# Collected data

□ □ □ □

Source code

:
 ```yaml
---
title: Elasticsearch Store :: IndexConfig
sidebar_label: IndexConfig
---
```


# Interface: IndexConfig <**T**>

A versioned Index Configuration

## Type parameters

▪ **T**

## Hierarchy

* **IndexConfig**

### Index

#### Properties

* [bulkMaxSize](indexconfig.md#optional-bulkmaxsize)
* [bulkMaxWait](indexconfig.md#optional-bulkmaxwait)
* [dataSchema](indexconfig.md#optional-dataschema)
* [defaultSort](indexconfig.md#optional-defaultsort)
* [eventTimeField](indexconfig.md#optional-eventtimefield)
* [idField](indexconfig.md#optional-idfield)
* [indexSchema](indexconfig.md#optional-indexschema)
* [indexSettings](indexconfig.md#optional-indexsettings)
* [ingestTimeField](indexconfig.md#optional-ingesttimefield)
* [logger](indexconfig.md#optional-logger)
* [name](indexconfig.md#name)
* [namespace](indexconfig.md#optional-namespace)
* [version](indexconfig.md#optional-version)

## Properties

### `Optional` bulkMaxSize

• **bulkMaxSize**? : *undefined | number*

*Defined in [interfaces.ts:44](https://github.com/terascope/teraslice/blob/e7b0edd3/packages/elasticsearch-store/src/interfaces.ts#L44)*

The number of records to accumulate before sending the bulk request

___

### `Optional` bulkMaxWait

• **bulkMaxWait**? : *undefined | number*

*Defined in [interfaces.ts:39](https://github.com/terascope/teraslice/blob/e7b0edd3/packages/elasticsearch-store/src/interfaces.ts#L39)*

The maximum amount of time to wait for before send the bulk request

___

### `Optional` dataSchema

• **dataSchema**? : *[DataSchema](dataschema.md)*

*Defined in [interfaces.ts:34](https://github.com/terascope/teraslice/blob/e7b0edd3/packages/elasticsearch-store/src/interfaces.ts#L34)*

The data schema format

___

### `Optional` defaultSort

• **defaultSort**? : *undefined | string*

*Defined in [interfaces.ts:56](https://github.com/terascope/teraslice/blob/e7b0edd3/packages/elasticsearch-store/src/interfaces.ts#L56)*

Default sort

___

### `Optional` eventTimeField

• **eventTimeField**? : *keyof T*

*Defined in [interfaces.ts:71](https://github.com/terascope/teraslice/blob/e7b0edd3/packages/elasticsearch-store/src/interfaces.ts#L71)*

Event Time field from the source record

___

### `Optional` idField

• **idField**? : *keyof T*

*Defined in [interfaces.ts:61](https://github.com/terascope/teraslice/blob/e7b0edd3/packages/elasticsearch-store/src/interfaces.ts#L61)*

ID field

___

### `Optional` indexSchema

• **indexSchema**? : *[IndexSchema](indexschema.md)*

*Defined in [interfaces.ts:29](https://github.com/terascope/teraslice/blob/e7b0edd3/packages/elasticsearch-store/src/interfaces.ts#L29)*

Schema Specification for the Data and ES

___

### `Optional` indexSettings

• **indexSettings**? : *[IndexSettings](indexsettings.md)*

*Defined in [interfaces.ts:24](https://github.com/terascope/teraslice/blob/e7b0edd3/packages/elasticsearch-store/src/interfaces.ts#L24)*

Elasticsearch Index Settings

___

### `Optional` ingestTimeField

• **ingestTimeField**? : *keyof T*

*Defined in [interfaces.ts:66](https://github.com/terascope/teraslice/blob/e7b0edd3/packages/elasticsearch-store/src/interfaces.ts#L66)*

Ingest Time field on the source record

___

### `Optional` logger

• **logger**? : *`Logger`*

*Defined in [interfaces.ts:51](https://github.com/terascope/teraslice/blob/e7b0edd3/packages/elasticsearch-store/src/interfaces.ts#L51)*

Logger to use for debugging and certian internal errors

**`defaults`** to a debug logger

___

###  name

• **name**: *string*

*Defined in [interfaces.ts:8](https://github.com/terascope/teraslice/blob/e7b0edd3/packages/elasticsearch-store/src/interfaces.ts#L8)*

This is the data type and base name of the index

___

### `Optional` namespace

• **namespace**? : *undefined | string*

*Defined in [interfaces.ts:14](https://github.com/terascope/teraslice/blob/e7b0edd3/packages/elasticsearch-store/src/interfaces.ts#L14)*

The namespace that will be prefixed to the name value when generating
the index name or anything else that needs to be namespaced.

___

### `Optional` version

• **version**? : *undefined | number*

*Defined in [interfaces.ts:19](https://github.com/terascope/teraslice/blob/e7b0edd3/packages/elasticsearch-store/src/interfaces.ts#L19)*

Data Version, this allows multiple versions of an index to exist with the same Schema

□ □ □ □

# Work to be completed
Retrieve all lines from the data that contain the string "indexSettings".

# Solution to this problem
* [indexSettings](indexconfig.md#optional-indexsettings)
### `Optional` indexSettings
• **indexSettings**? : *[IndexSettings](indexsettings.md)*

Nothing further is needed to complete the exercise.